■ What you have to do:
The records follow. Print, word for word, the first line through the "mistakes. Such mistakes" line.

■ Information given:

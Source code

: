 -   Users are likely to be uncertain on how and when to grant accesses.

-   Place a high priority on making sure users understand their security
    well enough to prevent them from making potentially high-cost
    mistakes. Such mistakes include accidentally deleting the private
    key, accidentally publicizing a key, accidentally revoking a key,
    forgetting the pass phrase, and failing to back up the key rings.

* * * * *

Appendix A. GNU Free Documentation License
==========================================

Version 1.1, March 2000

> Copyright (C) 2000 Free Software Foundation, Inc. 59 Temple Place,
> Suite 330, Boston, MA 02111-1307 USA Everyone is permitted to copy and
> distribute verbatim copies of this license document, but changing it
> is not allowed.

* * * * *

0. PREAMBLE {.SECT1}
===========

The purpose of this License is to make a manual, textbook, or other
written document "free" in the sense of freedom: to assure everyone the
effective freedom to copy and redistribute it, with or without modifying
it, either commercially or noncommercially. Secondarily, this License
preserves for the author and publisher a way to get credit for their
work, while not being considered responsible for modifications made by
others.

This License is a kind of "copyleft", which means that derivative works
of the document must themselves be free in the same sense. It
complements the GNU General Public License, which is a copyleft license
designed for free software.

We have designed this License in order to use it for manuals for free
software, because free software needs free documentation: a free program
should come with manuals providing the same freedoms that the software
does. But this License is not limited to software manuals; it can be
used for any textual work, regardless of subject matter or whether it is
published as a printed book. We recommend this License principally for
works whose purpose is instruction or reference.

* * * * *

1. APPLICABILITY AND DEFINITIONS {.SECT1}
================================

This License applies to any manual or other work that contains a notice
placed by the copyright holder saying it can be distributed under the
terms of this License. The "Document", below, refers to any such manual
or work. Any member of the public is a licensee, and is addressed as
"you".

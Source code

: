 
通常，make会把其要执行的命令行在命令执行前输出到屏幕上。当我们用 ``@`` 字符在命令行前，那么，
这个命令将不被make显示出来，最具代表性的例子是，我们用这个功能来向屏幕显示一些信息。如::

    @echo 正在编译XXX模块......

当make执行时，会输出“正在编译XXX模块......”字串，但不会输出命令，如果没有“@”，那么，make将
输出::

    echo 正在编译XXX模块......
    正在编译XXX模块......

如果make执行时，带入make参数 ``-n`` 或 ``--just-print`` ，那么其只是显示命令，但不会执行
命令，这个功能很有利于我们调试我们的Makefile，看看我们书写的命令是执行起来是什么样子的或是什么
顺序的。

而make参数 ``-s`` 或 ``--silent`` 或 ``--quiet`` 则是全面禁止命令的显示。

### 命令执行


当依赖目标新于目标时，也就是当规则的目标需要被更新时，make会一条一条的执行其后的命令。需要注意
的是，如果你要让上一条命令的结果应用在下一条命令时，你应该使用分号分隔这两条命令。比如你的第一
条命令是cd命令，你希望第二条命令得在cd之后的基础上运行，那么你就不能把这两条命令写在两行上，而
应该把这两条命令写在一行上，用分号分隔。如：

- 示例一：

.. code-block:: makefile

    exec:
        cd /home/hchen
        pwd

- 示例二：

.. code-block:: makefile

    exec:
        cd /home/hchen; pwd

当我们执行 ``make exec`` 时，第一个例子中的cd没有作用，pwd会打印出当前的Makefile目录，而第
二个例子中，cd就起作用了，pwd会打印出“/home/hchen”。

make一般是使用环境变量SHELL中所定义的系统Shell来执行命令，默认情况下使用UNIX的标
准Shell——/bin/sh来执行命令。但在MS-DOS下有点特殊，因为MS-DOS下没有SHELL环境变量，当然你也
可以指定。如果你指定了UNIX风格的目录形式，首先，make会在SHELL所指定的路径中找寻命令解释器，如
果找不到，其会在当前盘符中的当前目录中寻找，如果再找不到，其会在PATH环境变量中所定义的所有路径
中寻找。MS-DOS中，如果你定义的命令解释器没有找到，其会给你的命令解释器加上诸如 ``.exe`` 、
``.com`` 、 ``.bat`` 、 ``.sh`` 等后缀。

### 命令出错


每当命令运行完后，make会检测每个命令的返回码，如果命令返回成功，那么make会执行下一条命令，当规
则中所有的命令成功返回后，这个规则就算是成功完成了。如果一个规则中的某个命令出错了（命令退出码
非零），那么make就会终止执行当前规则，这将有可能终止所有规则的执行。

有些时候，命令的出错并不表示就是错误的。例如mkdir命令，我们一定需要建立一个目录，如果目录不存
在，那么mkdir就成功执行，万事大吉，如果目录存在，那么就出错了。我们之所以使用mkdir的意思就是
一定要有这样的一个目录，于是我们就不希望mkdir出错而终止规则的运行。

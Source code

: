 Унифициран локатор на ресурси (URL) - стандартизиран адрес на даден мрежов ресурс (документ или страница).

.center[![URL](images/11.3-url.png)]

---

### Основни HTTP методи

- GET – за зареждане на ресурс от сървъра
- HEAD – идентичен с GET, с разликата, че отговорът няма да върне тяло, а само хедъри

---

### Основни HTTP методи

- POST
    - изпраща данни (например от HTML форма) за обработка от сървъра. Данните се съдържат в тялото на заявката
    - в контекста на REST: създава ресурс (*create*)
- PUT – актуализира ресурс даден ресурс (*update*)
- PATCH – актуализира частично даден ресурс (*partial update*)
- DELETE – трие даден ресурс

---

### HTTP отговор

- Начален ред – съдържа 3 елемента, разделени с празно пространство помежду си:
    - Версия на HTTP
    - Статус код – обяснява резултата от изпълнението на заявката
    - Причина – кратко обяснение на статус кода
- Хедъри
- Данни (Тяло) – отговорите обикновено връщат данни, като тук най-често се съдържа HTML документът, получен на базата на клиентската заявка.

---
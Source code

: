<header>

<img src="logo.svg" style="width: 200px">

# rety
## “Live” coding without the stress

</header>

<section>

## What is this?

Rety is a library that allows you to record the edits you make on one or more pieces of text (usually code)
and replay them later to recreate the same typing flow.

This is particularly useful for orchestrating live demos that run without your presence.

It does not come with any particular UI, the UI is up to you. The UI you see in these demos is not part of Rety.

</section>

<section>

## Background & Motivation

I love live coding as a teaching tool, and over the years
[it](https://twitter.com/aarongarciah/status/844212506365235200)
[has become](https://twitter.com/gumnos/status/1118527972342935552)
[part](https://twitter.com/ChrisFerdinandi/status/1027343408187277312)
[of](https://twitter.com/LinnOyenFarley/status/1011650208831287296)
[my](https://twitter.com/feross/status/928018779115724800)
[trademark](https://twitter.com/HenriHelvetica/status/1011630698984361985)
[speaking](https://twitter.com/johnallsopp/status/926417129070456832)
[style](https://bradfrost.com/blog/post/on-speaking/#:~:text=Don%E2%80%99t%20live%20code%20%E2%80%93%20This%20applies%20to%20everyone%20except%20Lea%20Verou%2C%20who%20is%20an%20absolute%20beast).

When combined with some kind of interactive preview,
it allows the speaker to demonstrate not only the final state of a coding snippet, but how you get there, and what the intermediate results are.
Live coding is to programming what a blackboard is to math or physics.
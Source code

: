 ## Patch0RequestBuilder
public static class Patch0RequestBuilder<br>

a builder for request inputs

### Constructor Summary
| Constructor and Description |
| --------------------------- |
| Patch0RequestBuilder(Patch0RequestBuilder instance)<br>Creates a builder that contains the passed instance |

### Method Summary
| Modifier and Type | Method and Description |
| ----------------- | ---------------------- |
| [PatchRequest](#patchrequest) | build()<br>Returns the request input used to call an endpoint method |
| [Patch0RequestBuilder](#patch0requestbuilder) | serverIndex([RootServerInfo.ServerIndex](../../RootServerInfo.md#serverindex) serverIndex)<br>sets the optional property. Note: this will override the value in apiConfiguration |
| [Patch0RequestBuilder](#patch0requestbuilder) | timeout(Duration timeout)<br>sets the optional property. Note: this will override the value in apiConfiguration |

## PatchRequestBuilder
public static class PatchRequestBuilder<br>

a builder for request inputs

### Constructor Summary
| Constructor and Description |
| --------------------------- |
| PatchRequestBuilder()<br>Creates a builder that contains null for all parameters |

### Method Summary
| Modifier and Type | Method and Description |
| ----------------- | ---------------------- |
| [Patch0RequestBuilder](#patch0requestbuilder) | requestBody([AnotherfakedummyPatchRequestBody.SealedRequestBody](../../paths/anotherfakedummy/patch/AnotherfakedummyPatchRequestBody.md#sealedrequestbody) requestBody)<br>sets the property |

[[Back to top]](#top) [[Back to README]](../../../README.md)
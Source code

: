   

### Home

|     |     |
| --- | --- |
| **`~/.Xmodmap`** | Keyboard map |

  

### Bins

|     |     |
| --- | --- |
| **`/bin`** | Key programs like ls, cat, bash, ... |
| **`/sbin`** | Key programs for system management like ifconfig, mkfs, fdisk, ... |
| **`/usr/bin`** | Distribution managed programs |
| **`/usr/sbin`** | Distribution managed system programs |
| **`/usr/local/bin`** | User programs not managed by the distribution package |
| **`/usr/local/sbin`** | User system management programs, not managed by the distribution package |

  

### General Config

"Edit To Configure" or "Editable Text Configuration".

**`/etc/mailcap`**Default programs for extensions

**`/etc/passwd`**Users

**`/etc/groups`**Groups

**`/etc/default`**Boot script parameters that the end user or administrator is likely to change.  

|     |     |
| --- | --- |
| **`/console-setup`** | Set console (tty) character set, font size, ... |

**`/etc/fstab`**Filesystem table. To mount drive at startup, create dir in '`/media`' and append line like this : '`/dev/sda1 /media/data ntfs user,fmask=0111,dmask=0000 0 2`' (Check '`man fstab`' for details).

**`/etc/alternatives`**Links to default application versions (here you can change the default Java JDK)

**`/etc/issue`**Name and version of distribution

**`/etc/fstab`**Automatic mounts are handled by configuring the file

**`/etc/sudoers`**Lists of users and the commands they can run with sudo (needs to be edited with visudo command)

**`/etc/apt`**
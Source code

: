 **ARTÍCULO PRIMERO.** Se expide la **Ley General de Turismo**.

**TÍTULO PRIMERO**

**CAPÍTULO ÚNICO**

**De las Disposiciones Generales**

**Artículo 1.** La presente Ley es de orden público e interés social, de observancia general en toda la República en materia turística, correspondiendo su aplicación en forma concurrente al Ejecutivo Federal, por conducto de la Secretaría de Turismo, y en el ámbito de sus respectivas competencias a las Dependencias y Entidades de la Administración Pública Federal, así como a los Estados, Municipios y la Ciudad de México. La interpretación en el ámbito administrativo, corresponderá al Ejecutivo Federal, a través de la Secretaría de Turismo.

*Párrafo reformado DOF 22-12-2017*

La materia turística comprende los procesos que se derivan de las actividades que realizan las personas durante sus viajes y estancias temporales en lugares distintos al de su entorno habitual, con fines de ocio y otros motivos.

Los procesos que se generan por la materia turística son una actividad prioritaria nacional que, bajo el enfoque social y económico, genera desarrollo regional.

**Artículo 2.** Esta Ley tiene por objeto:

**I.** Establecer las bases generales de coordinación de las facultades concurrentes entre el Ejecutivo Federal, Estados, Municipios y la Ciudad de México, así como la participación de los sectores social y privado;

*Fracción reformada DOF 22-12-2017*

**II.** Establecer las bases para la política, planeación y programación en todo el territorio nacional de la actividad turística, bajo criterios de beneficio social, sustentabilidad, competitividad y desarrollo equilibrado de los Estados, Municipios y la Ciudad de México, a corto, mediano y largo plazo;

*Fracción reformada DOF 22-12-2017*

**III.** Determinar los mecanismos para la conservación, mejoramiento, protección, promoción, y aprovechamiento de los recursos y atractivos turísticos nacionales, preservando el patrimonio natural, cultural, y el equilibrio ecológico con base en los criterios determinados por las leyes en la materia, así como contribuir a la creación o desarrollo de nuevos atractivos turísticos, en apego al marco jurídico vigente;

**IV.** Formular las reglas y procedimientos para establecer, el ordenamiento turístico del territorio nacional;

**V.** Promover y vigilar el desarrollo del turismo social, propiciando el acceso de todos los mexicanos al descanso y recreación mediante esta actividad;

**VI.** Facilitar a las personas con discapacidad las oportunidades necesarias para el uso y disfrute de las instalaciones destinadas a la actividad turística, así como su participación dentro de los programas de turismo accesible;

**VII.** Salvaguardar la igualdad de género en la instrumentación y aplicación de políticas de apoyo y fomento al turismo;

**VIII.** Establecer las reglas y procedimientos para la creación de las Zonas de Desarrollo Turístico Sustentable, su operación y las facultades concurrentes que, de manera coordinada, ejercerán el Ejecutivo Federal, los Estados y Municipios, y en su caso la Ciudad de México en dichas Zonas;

■ Answer space:
Source code

: -   Users are likely to be uncertain on how and when to grant accesses.

-   Place a high priority on making sure users understand their security
    well enough to prevent them from making potentially high-cost
    mistakes. Such mistakes include accidentally deleting the private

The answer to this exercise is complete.